No one budged. She saw a few hymenoptera with shock sticks enter the room some distance away. She was running out of time.
She decided to try another tactic. “What are you people? Chicken?”
That didn’t translate well. There were a few amused gl
ances over shoulders, a few guffaws.
Right. No one would take her seriously unless she showed them she was willing to go all the way. She just had to be brave, and surely they would see that she was right.
She backed to the edge of the cell, inhaled a deep, steadying breath, and lowered her body into a runner’s crouch. She pushed that breath out through clenched teeth and pursed her lips as she launched herself over the low curb the marked the outline of her cell.
And crumpled to the floor in agony. She’d passed through some kind of invisible barrier that had given her an electrical shock, like cattle fencing.
Her nose and teeth dug into the spongy flooring, flooding her senses with industrial scents and foul, organic odors. Hot bile rose in her throat as every nerve ending twitched and every muscle contracted.

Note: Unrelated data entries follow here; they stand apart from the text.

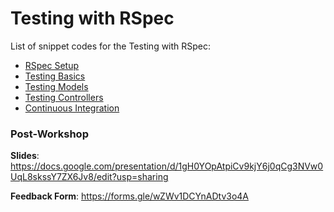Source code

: # Testing with RSpec

List of snippet codes for the Testing with RSpec:

- [RSpec Setup](https://github.com/Naokimi/testing_with_rspec/blob/master/snippets/rspec_setup.md)
- [Testing Basics](https://github.com/Naokimi/testing_with_rspec/blob/master/snippets/testing_basics.md)
- [Testing Models](https://github.com/Naokimi/testing_with_rspec/blob/master/snippets/testing_models.md)
- [Testing Controllers](https://github.com/Naokimi/testing_with_rspec/blob/master/snippets/testing_controllers.md)
- [Continuous Integration](https://github.com/Naokimi/testing_with_rspec/blob/master/snippets/continuous_integration.md)

### Post-Workshop
**Slides**: https://docs.google.com/presentation/d/1gH0YOpAtpiCv9kjY6j0qCg3NVw0UqL8skssY7ZX6Jv8/edit?usp=sharing

**Feedback Form**: https://forms.gle/wZWv1DCYnADtv3o4A

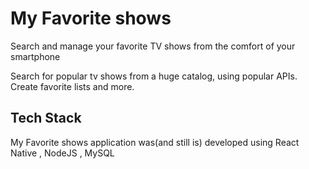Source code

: # My Favorite shows

Search and manage your favorite TV shows from the comfort of your smartphone

Search for popular tv shows from a huge catalog, using popular APIs.
Create favorite lists and more. 

## Tech Stack

My Favorite shows application was(and still is) developed 
using React Native , NodeJS , MySQL

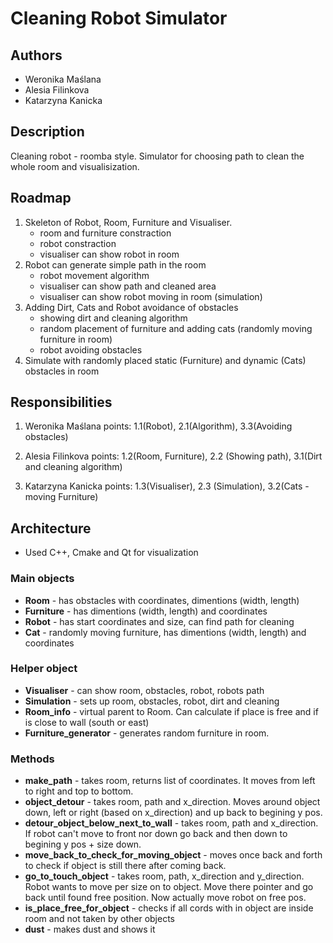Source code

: # Cleaning Robot Simulator
## Authors
- Weronika Maślana
- Alesia Filinkova
- Katarzyna Kanicka

## Description
Cleaning robot - roomba style.
Simulator for choosing path to clean the whole room and visualisization.

## Roadmap
1. Skeleton of Robot, Room, Furniture and Visualiser.
    - room and furniture constraction
    - robot constraction
    - visualiser can show robot in room
2. Robot can generate simple path in the room
    - robot movement algorithm
    - visualiser can show path and cleaned area
    - visualiser can show robot moving in room (simulation)
3. Adding Dirt, Cats and Robot avoidance of obstacles
    - showing dirt and cleaning algorithm
    - random placement of furniture and adding cats (randomly moving furniture in room)
    - robot avoiding obstacles
4. Simulate with randomly placed static (Furniture) and dynamic (Cats) obstacles in room

## Responsibilities
1. Weronika Maślana
points: 1.1(Robot), 2.1(Algorithm), 3.3(Avoiding obstacles)

2. Alesia Filinkova
points: 1.2(Room, Furniture), 2.2 (Showing path), 3.1(Dirt and cleaning algorithm)

3. Katarzyna Kanicka
points: 1.3(Visualiser), 2.3 (Simulation), 3.2(Cats - moving Furniture)

## Architecture
- Used C++, Cmake and Qt for visualization

### Main objects
- **Room** - has obstacles with coordinates, dimentions  (width, length)
- **Furniture** - has dimentions (width, length) and coordinates
- **Robot** - has start coordinates and size, can find path for cleaning
- **Cat** - randomly moving furniture, has dimentions (width, length) and coordinates

### Helper object
- **Visualiser** - can show room, obstacles, robot, robots path
- **Simulation** - sets up room, obstacles, robot, dirt and cleaning
- **Room_info** - virtual parent to Room. Can calculate if place is free and if is close to wall (south or east)
- **Furniture_generator** - generates random furniture in room.

### Methods
- **make_path** - takes room, returns list of coordinates. It moves from left to right and top to bottom.
- **object_detour** - takes room, path and x_direction. Moves around object down, left or right (based on x_direction) and up back to begining y pos.
- **detour_object_below_next_to_wall** - takes room, path and x_direction. If robot can't move to front nor down go back and then down to begining y pos + size down.
- **move_back_to_check_for_moving_object** - moves once back and forth to check if object is still there after coming back.
- **go_to_touch_object** - takes room, path, x_direction and y_direction. Robot wants to move per size on to object. Move there pointer and go back until found free position. Now actually move robot on free pos.
- **is_place_free_for_object** - checks if all cords with in object are inside room and not taken by other objects
- **dust** - makes dust and shows it
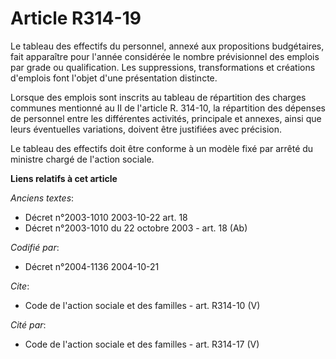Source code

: # Article R314-19

Le tableau des effectifs du personnel, annexé aux propositions budgétaires, fait apparaître pour l'année considérée le nombre
prévisionnel des emplois par grade ou qualification. Les suppressions, transformations et créations d'emplois font l'objet
d'une présentation distincte. 

Lorsque des emplois sont inscrits au tableau de répartition des charges communes mentionné au II de l'article R. 314-10, la
répartition des dépenses de personnel entre les différentes activités, principale et annexes, ainsi que leurs éventuelles
variations, doivent être justifiées avec précision. 

Le tableau des effectifs doit être conforme à un modèle fixé par arrêté du ministre chargé de l'action sociale.

**Liens relatifs à cet article**

_Anciens textes_:

  - Décret n°2003-1010 2003-10-22 art. 18
  - Décret n°2003-1010 du 22 octobre 2003 - art. 18 (Ab)

_Codifié par_:

  - Décret n°2004-1136 2004-10-21

_Cite_:

  - Code de l'action sociale et des familles - art. R314-10 (V)

_Cité par_:

  - Code de l'action sociale et des familles - art. R314-17 (V)
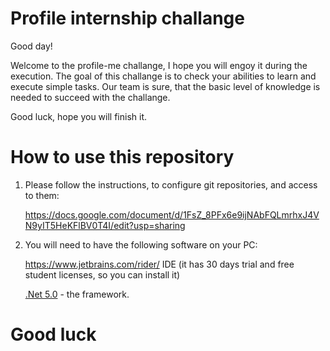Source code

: # Profile internship challange


Good day! 

Welcome to the profile-me challange, I hope you will engoy it during the execution. The goal of this challange is to check your abilities to learn and execute simple tasks.
Our team is sure, that the basic level of knowledge is needed to succeed with the challange. 

Good luck, hope you will finish it. 



# How to use this repository

1. Please follow the instructions, to configure git repositories, and access to them:

    https://docs.google.com/document/d/1FsZ_8PFx6e9ijNAbFQLmrhxJ4VN9yIT5HeKFlBV0T4I/edit?usp=sharing

2. You will need to have the following software on your PC:

    https://www.jetbrains.com/rider/ IDE (it has 30 days trial and free student licenses, so you can install it)

    [.Net 5.0](https://dotnet.microsoft.com/download/dotnet/5.0) - the framework.


# Good luck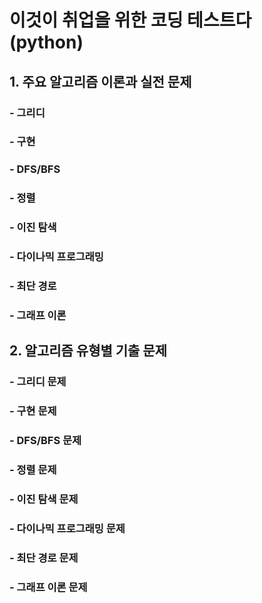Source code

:# 이것이 취업을 위한 코딩 테스트다(python)

## 1. 주요 알고리즘 이론과 실전 문제

### - 그리디

### - 구현

### - DFS/BFS

### - 정렬

### - 이진 탐색

### - 다이나믹 프로그래밍

### - 최단 경로

### - 그래프 이론

## 2. 알고리즘 유형별 기출 문제

### - 그리디 문제

### - 구현 문제

### - DFS/BFS 문제

### - 정렬 문제

### - 이진 탐색 문제

### - 다이나믹 프로그래밍 문제

### - 최단 경로 문제

### - 그래프 이론 문제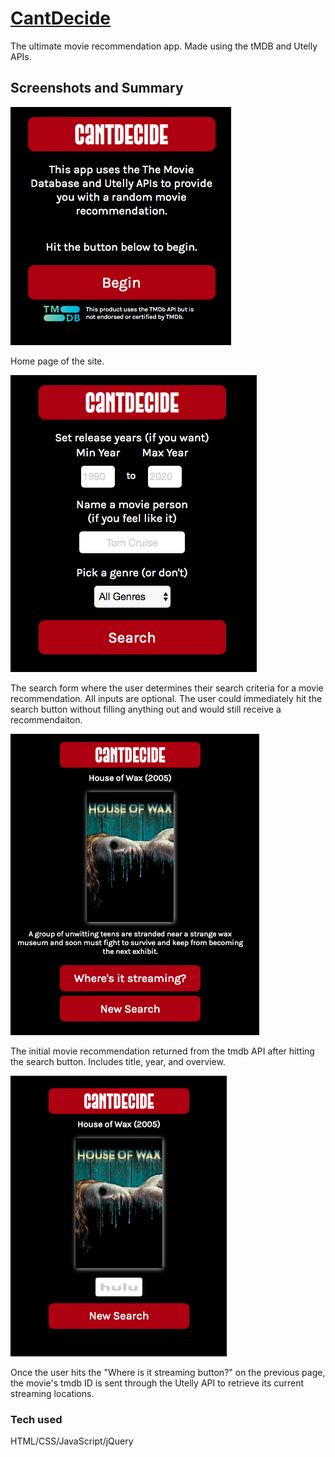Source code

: # [CantDecide](https://jordanhenn.github.io/cantdecide/) #
The ultimate movie recommendation app. Made using the tMDB and Utelly APIs. 

## Screenshots and Summary ##
![Home page](./readmephotos/homepage.png)  

Home page of the site.

![Search form](./readmephotos/searchform.png)  

The search form where the user determines their search criteria for a movie recommendation. All inputs are optional. The user could immediately hit the search button without filling anything out and would still receive a recommendaiton.

![Movie description](./readmephotos/movierec.png)  

The initial movie recommendation returned from the tmdb API after hitting the search button. Includes title, year, and overview.

![Streaming locations](./readmephotos/streaminglocation.png)  

Once the user hits the "Where is it streaming button?" on the previous page, the movie's tmdb ID is sent through the Utelly API to retrieve its current streaming locations. 

### Tech used ###
HTML/CSS/JavaScript/jQuery

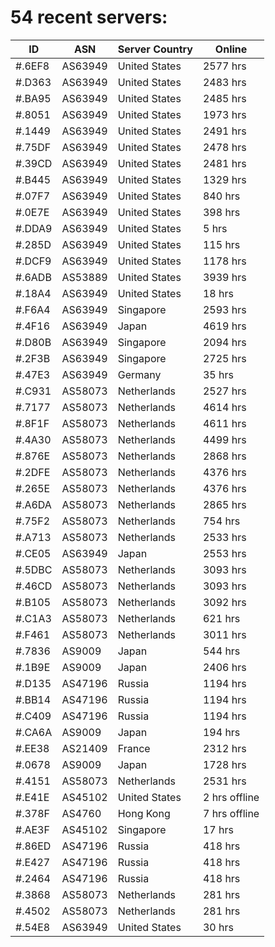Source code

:# 54 recent servers:

| ID | ASN | Server Country | Online |
| ------ | ------ | ------ | ------ |
| #.6EF8 | AS63949 | United States | 2577 hrs |
| #.D363 | AS63949 | United States | 2483 hrs |
| #.BA95 | AS63949 | United States | 2485 hrs |
| #.8051 | AS63949 | United States | 1973 hrs |
| #.1449 | AS63949 | United States | 2491 hrs |
| #.75DF | AS63949 | United States | 2478 hrs |
| #.39CD | AS63949 | United States | 2481 hrs |
| #.B445 | AS63949 | United States | 1329 hrs |
| #.07F7 | AS63949 | United States | 840 hrs |
| #.0E7E | AS63949 | United States | 398 hrs |
| #.DDA9 | AS63949 | United States | 5 hrs |
| #.285D | AS63949 | United States | 115 hrs |
| #.DCF9 | AS63949 | United States | 1178 hrs |
| #.6ADB | AS53889 | United States | 3939 hrs |
| #.18A4 | AS63949 | United States | 18 hrs |
| #.F6A4 | AS63949 | Singapore | 2593 hrs |
| #.4F16 | AS63949 | Japan | 4619 hrs |
| #.D80B | AS63949 | Singapore | 2094 hrs |
| #.2F3B | AS63949 | Singapore | 2725 hrs |
| #.47E3 | AS63949 | Germany | 35 hrs |
| #.C931 | AS58073 | Netherlands | 2527 hrs |
| #.7177 | AS58073 | Netherlands | 4614 hrs |
| #.8F1F | AS58073 | Netherlands | 4611 hrs |
| #.4A30 | AS58073 | Netherlands | 4499 hrs |
| #.876E | AS58073 | Netherlands | 2868 hrs |
| #.2DFE | AS58073 | Netherlands | 4376 hrs |
| #.265E | AS58073 | Netherlands | 4376 hrs |
| #.A6DA | AS58073 | Netherlands | 2865 hrs |
| #.75F2 | AS58073 | Netherlands | 754 hrs |
| #.A713 | AS58073 | Netherlands | 2533 hrs |
| #.CE05 | AS63949 | Japan | 2553 hrs |
| #.5DBC | AS58073 | Netherlands | 3093 hrs |
| #.46CD | AS58073 | Netherlands | 3093 hrs |
| #.B105 | AS58073 | Netherlands | 3092 hrs |
| #.C1A3 | AS58073 | Netherlands | 621 hrs |
| #.F461 | AS58073 | Netherlands | 3011 hrs |
| #.7836 | AS9009 | Japan | 544 hrs |
| #.1B9E | AS9009 | Japan | 2406 hrs |
| #.D135 | AS47196 | Russia | 1194 hrs |
| #.BB14 | AS47196 | Russia | 1194 hrs |
| #.C409 | AS47196 | Russia | 1194 hrs |
| #.CA6A | AS9009 | Japan | 194 hrs |
| #.EE38 | AS21409 | France | 2312 hrs |
| #.0678 | AS9009 | Japan | 1728 hrs |
| #.4151 | AS58073 | Netherlands | 2531 hrs |
| #.E41E | AS45102 | United States | 2 hrs offline |
| #.378F | AS4760 | Hong Kong | 7 hrs offline |
| #.AE3F | AS45102 | Singapore | 17 hrs |
| #.86ED | AS47196 | Russia | 418 hrs |
| #.E427 | AS47196 | Russia | 418 hrs |
| #.2464 | AS47196 | Russia | 418 hrs |
| #.3868 | AS58073 | Netherlands | 281 hrs |
| #.4502 | AS58073 | Netherlands | 281 hrs |
| #.54E8 | AS63949 | United States | 30 hrs |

“Aughpfgh,” she groaned, and struggled to regain command of herself. She pushed her head up and gulped for air. “Come on!” she coughed. “All of us together.”
She looked down at herself as she shoved up on her hands and knees. Translucent blue lines glowed under her skin. She didn’t have time to think about that. She stood unsteadily.
The entire room had gone silent.
The hymenoptera were heading for her. She took off, stumbling in the opposite direction, every eye in the room on her. She began to feel ridiculous and impatient. “Get up off your asses and fight with me!”
There was no reply to her outcry.
Crickets didn’t chirp, but the hymenoptera did.
More of them funneled into the room. She was picking up speed when she saw hymenoptera coming her way and scrambled to turn and dart down another row. At least no one was laughing at her now.
She continued in this manner until there were few options left. They were gaining on her and not another soul had left their cell to join her. Either they were completely beaten down and had given up all hope or they knew something she didn’t. She couldn’t believe it hadn’t worked. She felt a terrible sense of betrayal and loss. She’d been stupid to act so rashly.